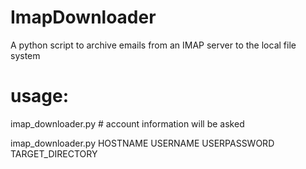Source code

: # ImapDownloader
A python script to archive emails from an IMAP server to the local file system

# usage:

  imap_downloader.py      # account information will be asked
  
  imap_downloader.py HOSTNAME USERNAME USERPASSWORD TARGET_DIRECTORY
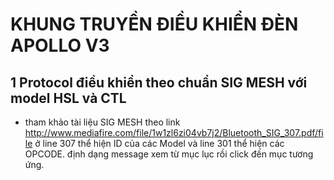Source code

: # KHUNG TRUYỀN ĐIỀU KHIỂN ĐÈN APOLLO V3

## 1 Protocol điều khiển theo chuẩn SIG MESH với model HSL và CTL

* tham khảo tài liệu SIG MESH theo link http://www.mediafire.com/file/1w1zl6zi04vb7j2/Bluetooth_SIG_307.pdf/file ở line 307 thể hiện ID của các Model và line 301 thể hiện các OPCODE. định dạng message xem từ mục lục rồi click đến mục tương ứng.
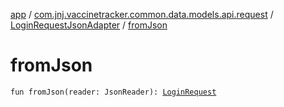 [app](../../index.md) / [com.jnj.vaccinetracker.common.data.models.api.request](../index.md) / [LoginRequestJsonAdapter](index.md) / [fromJson](./from-json.md)

# fromJson

`fun fromJson(reader: JsonReader): `[`LoginRequest`](../-login-request/index.md)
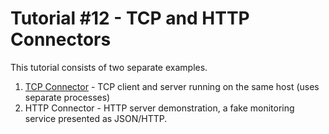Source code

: # Tutorial #12 - TCP and HTTP Connectors

This tutorial consists of two separate examples.
1. [TCP Connector](./tcp/sample/README.md) - TCP client and server running on the same host (uses separate processes)
2. HTTP Connector - HTTP server demonstration, a fake monitoring service presented as JSON/HTTP.
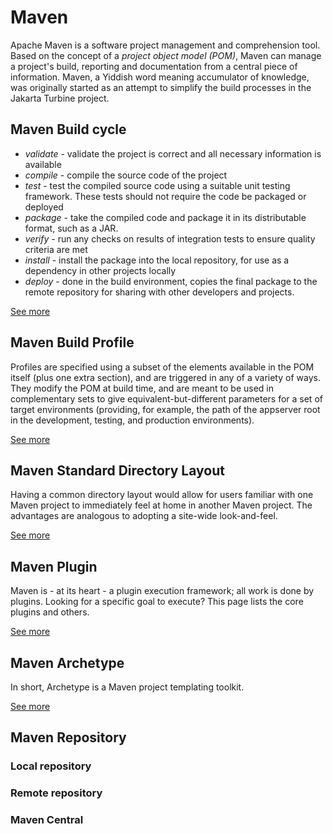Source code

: # Maven

Apache Maven is a software project management and comprehension tool. 
Based on the concept of a *project object model (POM)*, Maven can manage a project's build, reporting and documentation from a central piece of information.
Maven, a Yiddish word meaning accumulator of knowledge, was originally started as an attempt to simplify the build processes in the Jakarta Turbine project. 


## Maven Build cycle

* _validate_ - validate the project is correct and all necessary information is available
* _compile_ - compile the source code of the project
* _test_ - test the compiled source code using a suitable unit testing framework. These tests should not require the code be packaged or deployed
* _package_ - take the compiled code and package it in its distributable format, such as a JAR.
* _verify_ - run any checks on results of integration tests to ensure quality criteria are met
* _install_ - install the package into the local repository, for use as a dependency in other projects locally
* _deploy_ - done in the build environment, copies the final package to the remote repository for sharing with other developers and projects.

[See more](https://maven.apache.org/guides/introduction/introduction-to-the-lifecycle.html)

## Maven Build Profile

Profiles are specified using a subset of the elements available in the POM itself (plus one extra section), and are triggered in any of a variety of ways. 
They modify the POM at build time, and are meant to be used in complementary sets to give equivalent-but-different parameters for a set of target environments (providing, for example, the path of the appserver root in the development, testing, and production environments). 

[See more](https://maven.apache.org/guides/introduction/introduction-to-profiles.html)

## Maven Standard Directory Layout

Having a common directory layout would allow for users familiar with one Maven project to immediately feel at home in another Maven project. 
The advantages are analogous to adopting a site-wide look-and-feel.

[See more](https://maven.apache.org/guides/introduction/introduction-to-the-standard-directory-layout.html)

## Maven Plugin

Maven is - at its heart - a plugin execution framework; all work is done by plugins. Looking for a specific goal to execute? This page lists the core plugins and others.

[See more](https://maven.apache.org/plugins/index.html)


## Maven Archetype

In short, Archetype is a Maven project templating toolkit.

[See more](https://maven.apache.org/archetype/index.html)

## Maven Repository

### Local repository
### Remote repository
### Maven Central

### What needs to be done
Restate the listing above word for word. Leave the images out.

### Solution for this task
Source code

: # ImapDownloader
A python script to archive emails from an IMAP server to the local file system

# usage:

  imap_downloader.py      # account information will be asked
  
  imap_downloader.py HOSTNAME USERNAME USERPASSWORD TARGET_DIRECTORY
Source code

: # KHUNG TRUYỀN ĐIỀU KHIỂN ĐÈN APOLLO V3

## 1 Protocol điều khiển theo chuẩn SIG MESH với model HSL và CTL

* tham khảo tài liệu SIG MESH theo link http://www.mediafire.com/file/1w1zl6zi04vb7j2/Bluetooth_SIG_307.pdf/file ở line 307 thể hiện ID của các Model và line 301 thể hiện các OPCODE. định dạng message xem từ mục lục rồi click đến mục tương ứng.
 [app](../../index.md) / [com.jnj.vaccinetracker.common.data.models.api.request](../index.md) / [LoginRequestJsonAdapter](index.md) / [fromJson](./from-json.md)

# fromJson

`fun fromJson(reader: JsonReader): `[`LoginRequest`](../-login-request/index.md)
Source code

: # Tutorial #12 - TCP and HTTP Connectors

This tutorial consists of two separate examples.
1. [TCP Connector](./tcp/sample/README.md) - TCP client and server running on the same host (uses separate processes)
2. HTTP Connector - HTTP server demonstration, a fake monitoring service presented as JSON/HTTP.
Source code

: # Maven

Apache Maven is a software project management and comprehension tool. 
Based on the concept of a *project object model (POM)*, Maven can manage a project's build, reporting and documentation from a central piece of information.
Maven, a Yiddish word meaning accumulator of knowledge, was originally started as an attempt to simplify the build processes in the Jakarta Turbine project. 


## Maven Build cycle

* _validate_ - validate the project is correct and all necessary information is available
* _compile_ - compile the source code of the project
* _test_ - test the compiled source code using a suitable unit testing framework. These tests should not require the code be packaged or deployed
* _package_ - take the compiled code and package it in its distributable format, such as a JAR.
* _verify_ - run any checks on results of integration tests to ensure quality criteria are met
* _install_ - install the package into the local repository, for use as a dependency in other projects locally
* _deploy_ - done in the build environment, copies the final package to the remote repository for sharing with other developers and projects.

[See more](https://maven.apache.org/guides/introduction/introduction-to-the-lifecycle.html)

## Maven Build Profile

Profiles are specified using a subset of the elements available in the POM itself (plus one extra section), and are triggered in any of a variety of ways. 
They modify the POM at build time, and are meant to be used in complementary sets to give equivalent-but-different parameters for a set of target environments (providing, for example, the path of the appserver root in the development, testing, and production environments). 

[See more](https://maven.apache.org/guides/introduction/introduction-to-profiles.html)

## Maven Standard Directory Layout

Having a common directory layout would allow for users familiar with one Maven project to immediately feel at home in another Maven project. 
The advantages are analogous to adopting a site-wide look-and-feel.

[See more](https://maven.apache.org/guides/introduction/introduction-to-the-standard-directory-layout.html)

## Maven Plugin

Maven is - at its heart - a plugin execution framework; all work is done by plugins. Looking for a specific goal to execute? This page lists the core plugins and others.

[See more](https://maven.apache.org/plugins/index.html)


## Maven Archetype

In short, Archetype is a Maven project templating toolkit.

[See more](https://maven.apache.org/archetype/index.html)

## Maven Repository

### Local repository
### Remote repository
### Maven Central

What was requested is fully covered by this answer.